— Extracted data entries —
>>

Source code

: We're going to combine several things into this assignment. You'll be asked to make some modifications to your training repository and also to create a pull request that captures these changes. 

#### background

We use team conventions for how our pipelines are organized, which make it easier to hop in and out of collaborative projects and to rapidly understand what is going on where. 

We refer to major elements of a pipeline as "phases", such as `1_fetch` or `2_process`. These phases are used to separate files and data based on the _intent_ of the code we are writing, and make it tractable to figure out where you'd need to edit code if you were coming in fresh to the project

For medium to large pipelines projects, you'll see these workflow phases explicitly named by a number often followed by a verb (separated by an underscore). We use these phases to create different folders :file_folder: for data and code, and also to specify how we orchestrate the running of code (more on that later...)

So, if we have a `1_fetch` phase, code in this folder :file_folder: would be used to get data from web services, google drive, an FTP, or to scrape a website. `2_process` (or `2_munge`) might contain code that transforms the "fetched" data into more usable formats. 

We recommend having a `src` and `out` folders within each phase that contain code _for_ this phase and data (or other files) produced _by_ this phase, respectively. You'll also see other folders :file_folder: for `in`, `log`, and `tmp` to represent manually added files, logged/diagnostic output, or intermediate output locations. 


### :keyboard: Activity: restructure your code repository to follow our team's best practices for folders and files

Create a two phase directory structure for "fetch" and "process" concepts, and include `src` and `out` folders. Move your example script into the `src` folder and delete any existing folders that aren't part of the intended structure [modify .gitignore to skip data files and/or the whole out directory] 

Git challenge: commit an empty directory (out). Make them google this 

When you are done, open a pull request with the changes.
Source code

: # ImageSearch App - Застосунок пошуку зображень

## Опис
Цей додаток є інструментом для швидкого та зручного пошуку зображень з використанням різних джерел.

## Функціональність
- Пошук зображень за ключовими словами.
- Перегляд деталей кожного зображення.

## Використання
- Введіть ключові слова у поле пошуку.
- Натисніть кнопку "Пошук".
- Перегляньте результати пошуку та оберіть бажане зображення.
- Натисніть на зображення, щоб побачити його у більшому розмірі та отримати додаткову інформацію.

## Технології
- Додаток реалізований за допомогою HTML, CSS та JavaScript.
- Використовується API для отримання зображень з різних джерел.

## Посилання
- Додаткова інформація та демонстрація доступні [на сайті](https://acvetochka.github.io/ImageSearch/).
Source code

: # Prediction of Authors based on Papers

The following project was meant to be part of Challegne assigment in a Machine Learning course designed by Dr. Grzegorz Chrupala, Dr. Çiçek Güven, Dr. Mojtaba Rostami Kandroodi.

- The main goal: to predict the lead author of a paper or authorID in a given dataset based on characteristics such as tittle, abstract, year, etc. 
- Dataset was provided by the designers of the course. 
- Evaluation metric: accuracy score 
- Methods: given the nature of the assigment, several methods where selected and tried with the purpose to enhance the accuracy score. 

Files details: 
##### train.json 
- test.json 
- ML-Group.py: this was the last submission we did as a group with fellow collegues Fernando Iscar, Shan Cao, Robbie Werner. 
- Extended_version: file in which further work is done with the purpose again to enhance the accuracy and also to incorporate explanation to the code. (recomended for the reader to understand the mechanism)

<<

— What to do —
Transcribe each record exactly. Leave nothing out.

— Exercise output —
Source code

: We're going to combine several things into this assignment. You'll be asked to make some modifications to your training repository and also to create a pull request that captures these changes. 

#### background

We use team conventions for how our pipelines are organized, which make it easier to hop in and out of collaborative projects and to rapidly understand what is going on where. 

We refer to major elements of a pipeline as "phases", such as `1_fetch` or `2_process`. These phases are used to separate files and data based on the _intent_ of the code we are writing, and make it tractable to figure out where you'd need to edit code if you were coming in fresh to the project

For medium to large pipelines projects, you'll see these workflow phases explicitly named by a number often followed by a verb (separated by an underscore). We use these phases to create different folders :file_folder: for data and code, and also to specify how we orchestrate the running of code (more on that later...)

So, if we have a `1_fetch` phase, code in this folder :file_folder: would be used to get data from web services, google drive, an FTP, or to scrape a website. `2_process` (or `2_munge`) might contain code that transforms the "fetched" data into more usable formats. 

We recommend having a `src` and `out` folders within each phase that contain code _for_ this phase and data (or other files) produced _by_ this phase, respectively. You'll also see other folders :file_folder: for `in`, `log`, and `tmp` to represent manually added files, logged/diagnostic output, or intermediate output locations. 


### :keyboard: Activity: restructure your code repository to follow our team's best practices for folders and files

Create a two phase directory structure for "fetch" and "process" concepts, and include `src` and `out` folders. Move your example script into the `src` folder and delete any existing folders that aren't part of the intended structure [modify .gitignore to skip data files and/or the whole out directory] 

Git challenge: commit an empty directory (out). Make them google this 

When you are done, open a pull request with the changes.
Source code

: # ImageSearch App - Застосунок пошуку зображень

## Опис
Цей додаток є інструментом для швидкого та зручного пошуку зображень з використанням різних джерел.

## Функціональність
- Пошук зображень за ключовими словами.
- Перегляд деталей кожного зображення.

## Використання
- Введіть ключові слова у поле пошуку.
- Натисніть кнопку "Пошук".
- Перегляньте результати пошуку та оберіть бажане зображення.
- Натисніть на зображення, щоб побачити його у більшому розмірі та отримати додаткову інформацію.

## Технології
- Додаток реалізований за допомогою HTML, CSS та JavaScript.
- Використовується API для отримання зображень з різних джерел.

## Посилання
- Додаткова інформація та демонстрація доступні [на сайті](https://acvetochka.github.io/ImageSearch/).
Source code

: # Prediction of Authors based on Papers

The following project was meant to be part of Challegne assigment in a Machine Learning course designed by Dr. Grzegorz Chrupala, Dr. Çiçek Güven, Dr. Mojtaba Rostami Kandroodi.

- The main goal: to predict the lead author of a paper or authorID in a given dataset based on characteristics such as tittle, abstract, year, etc. 
- Dataset was provided by the designers of the course. 
- Evaluation metric: accuracy score 
- Methods: given the nature of the assigment, several methods where selected and tried with the purpose to enhance the accuracy score. 

Files details: 
##### train.json 
- test.json 
- ML-Group.py: this was the last submission we did as a group with fellow collegues Fernando Iscar, Shan Cao, Robbie Werner. 
- Extended_version: file in which further work is done with the purpose again to enhance the accuracy and also to incorporate explanation to the code. (recomended for the reader to understand the mechanism)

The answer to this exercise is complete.